BURP - BackUp and Restore Program

Improved Open Source Backup:
Incorporating inline deduplication and sparse indexing solutions

G. P. E. Keeling

9. Further iterations

Since completing and testing the second iteration, the software has been further improved in various ways through further development.

An attempt has been made to improve the restore time and restore network utilisation.
The idea was to make a list of all the data files containing the required chunks on the server side, then send them to the client, which would store them in a 'spooling' area. The server would then send the sequence of chunks to be read from the data files to reconstruct the original files. In this way, the reconstruction of the original files moves from the server side to the client side, and blocks are only transferred once, albeit with potentially unneeded ones.

It is possible that, in some situations, this is less efficient. For example, when a small file containing a single chunk is required by the user.

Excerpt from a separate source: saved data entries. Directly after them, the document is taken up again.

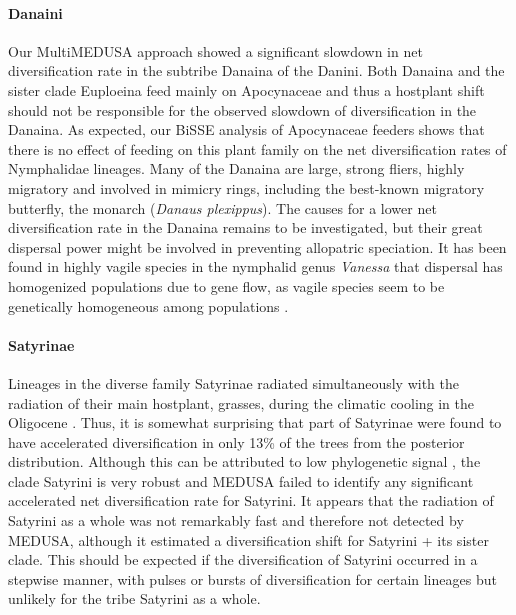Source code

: \documentclass[10pt,letterpaper]{article}
\begin{document}
\paragraph*{Danaini}
Our MultiMEDUSA approach showed a significant slowdown in net
diversification rate in the subtribe Danaina of the Danini. Both Danaina
and the sister clade Euploeina feed mainly on Apocynaceae and thus a
hostplant shift should not be responsible for the observed slowdown of
diversification in the Danaina. As expected, our BiSSE analysis of
Apocynaceae feeders shows that there is no effect of feeding on this
plant family on the net diversification rates of Nymphalidae lineages.
Many of the Danaina are large, strong fliers, highly migratory and
involved in mimicry rings, including the best-known migratory butterfly,
the monarch (\emph{Danaus plexippus}).
The causes for a lower net diversification rate in the
Danaina remains to be investigated, but their great dispersal power
might be involved in preventing allopatric speciation. It has been found
in highly vagile species in the nymphalid genus \emph{Vanessa} that
dispersal has homogenized populations due to gene flow, as 
vagile species seem to be genetically homogeneous among
populations \cite{wahlberg2011}.

\paragraph*{Satyrinae}

Lineages in the diverse family Satyrinae radiated simultaneously with
the radiation of their main hostplant, grasses, during the climatic
cooling in the Oligocene \cite{pena2008}. Thus, it is somewhat surprising that
part of Satyrinae were found to have accelerated diversification in only
13\% of the trees from the posterior distribution. Although this can be
attributed to low phylogenetic signal \cite{wahlberg2009}, the clade Satyrini is
very robust \cite{wahlberg2009} and MEDUSA failed to identify any significant
accelerated net diversification rate for Satyrini.
It appears that the
radiation of Satyrini as a whole was not remarkably fast and therefore
not detected by MEDUSA, although it estimated a diversification shift
for Satyrini + its sister clade. This should be expected if the
diversification of Satyrini occurred in a stepwise manner, with pulses
or bursts of diversification for certain lineages but unlikely for the
tribe Satyrini as a whole.
\end{document}
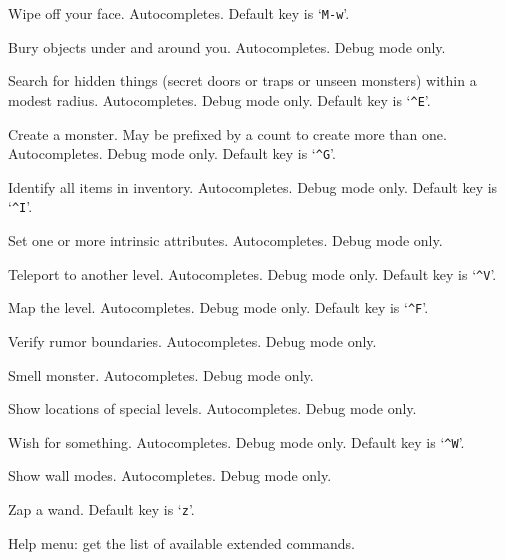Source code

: Wipe off your face. Autocompletes. Default key is `{\tt M-w}'.
\item[\tb{\#wizbury}]
Bury objects under and around you.
Autocompletes.
Debug mode only.
\item[\tb{\#wizdetect}]
Search for hidden things (secret doors or traps or unseen monsters)
within a modest radius.
Autocompletes.
Debug mode only.
Default key is `{\tt \^{}E}'.
\item[\tb{\#wizgenesis}]
Create a monster.
May be prefixed by a count to create more than one.
Autocompletes.
Debug mode only.
Default key is `{\tt \^{}G}'.
\item[\tb{\#wizidentify}]
Identify all items in inventory.
Autocompletes.
Debug mode only.
Default key is `{\tt \^{}I}'.
\item[\tb{\#wizintrinsic}]
Set one or more intrinsic attributes.
Autocompletes.
Debug mode only.
\item[\tb{\#wizlevelport}]
Teleport to another level.
Autocompletes.
Debug mode only.
Default key is `{\tt \^{}V}'.
\item[\tb{\#wizmap}]
Map the level.
Autocompletes.
Debug mode only.
Default key is `{\tt \^{}F}'.
\item[\tb{\#wizrumorcheck}]
Verify rumor boundaries.
Autocompletes.
Debug mode only.
\item[\tb{\#wizsmell}]
Smell monster.
Autocompletes.
Debug mode only.
\item[\tb{\#wizwhere}]
Show locations of special levels.
Autocompletes.
Debug mode only.
\item[\tb{\#wizwish}]
Wish for something.
Autocompletes.
Debug mode only.
Default key is `{\tt \^{}W}'.
\item[\tb{\#wmode}]
Show wall modes.
Autocompletes.
Debug mode only.
\item[\tb{\#zap}]
Zap a wand. Default key is `{\tt z}'.
\item[\tb{\#?}]
Help menu:  get the list of available extended commands.
\elist

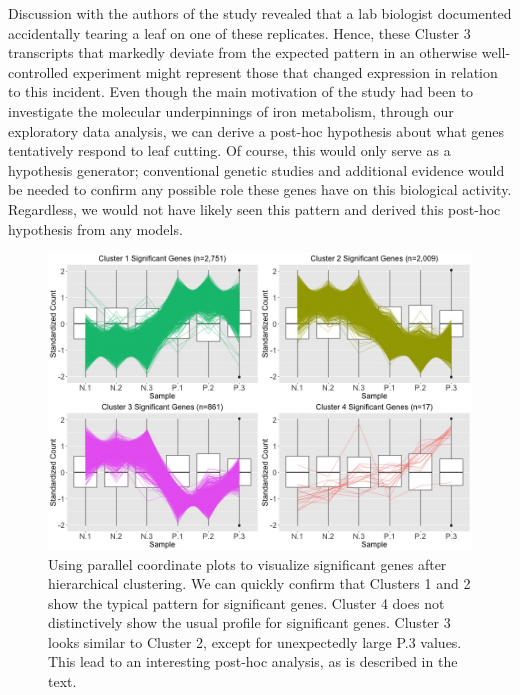 \documentclass{bioinfo}
\begin{document}
Discussion with the authors of the study revealed that a lab biologist documented accidentally tearing a leaf on one of these replicates. Hence, these Cluster 3 transcripts that markedly deviate from the expected pattern in an otherwise well-controlled experiment might represent those that changed expression in relation to this incident. Even though the main motivation of the study had been to investigate the molecular underpinnings of iron metabolism, through our exploratory data analysis, we can derive a post-hoc hypothesis about what genes tentatively respond to leaf cutting. Of course, this would only serve as a hypothesis generator; conventional genetic studies and additional evidence would be needed to confirm any possible role these genes have on this biological activity. Regardless, we would not have likely seen this pattern and derived this post-hoc hypothesis from any models.

\begin{figure}[!tpb]
\centerline{\includegraphics[width=\columnwidth]{../Bioinformatics/Pictures/FilterNotSig/ClusteringdataFDR05/NPSig4.jpg}}
\caption{Using parallel coordinate plots to visualize significant genes after hierarchical clustering. We can quickly confirm that Clusters 1 and 2 show the typical pattern for significant genes. Cluster 4 does not distinctively show the usual profile for significant genes. Cluster 3 looks similar to Cluster 2, except for unexpectedly large P.3 values. This lead to an interesting post-hoc analysis, as is described in the text.
\label{clusterPCP4Sig}}
\end{figure}
\end{document}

So, I implemented a simple mechanism that first estimates the data that needs to be sent by both restore methods. If the 'spooling' method needs to send less than some percentage (I arbitrarily chose 90%) of the total data of the 'streaming' method, the 'spooling' method is chosen.

However, the burden is then on the client to then reconstruct the original files from the data files. And, assuming the client has one disk, it will probably try to doing many reads and writes simultaneously. On my test setup, this meant that the client disk write speed was slower and hence the restores became slower. Regardless, the network utilisation was massively improved, benefiting from the deduplication of the chunks being transferred. It was using around a third of the network bandwidth that the other solutions used - around 12GB less.

9.1. Additional work required prior to release

Before the software is properly released to the public, I have a list of items that I would like to address. These are reproduced in Appendix H. There are some important items to do with locking write access to data files, for example, so that multiple clients backing up simultaneously do not interfere with each other.

A design element that I believe I got wrong in the completed iterations was to do the client file system scan in parallel with the backing up of data. Firstly, this makes the backup code more complicated. Secondly, it means that the original burp's progress counter system no longer works. When the file system scan is done as a separate stage at the start, you know how much data is left to back up and can provide time estimates. Thirdly, both client and server have to keep the scan data in memory, which affects the memory statistics. If the software reverted to the original burp's file system scan, the memory usage for the scan would be minimal.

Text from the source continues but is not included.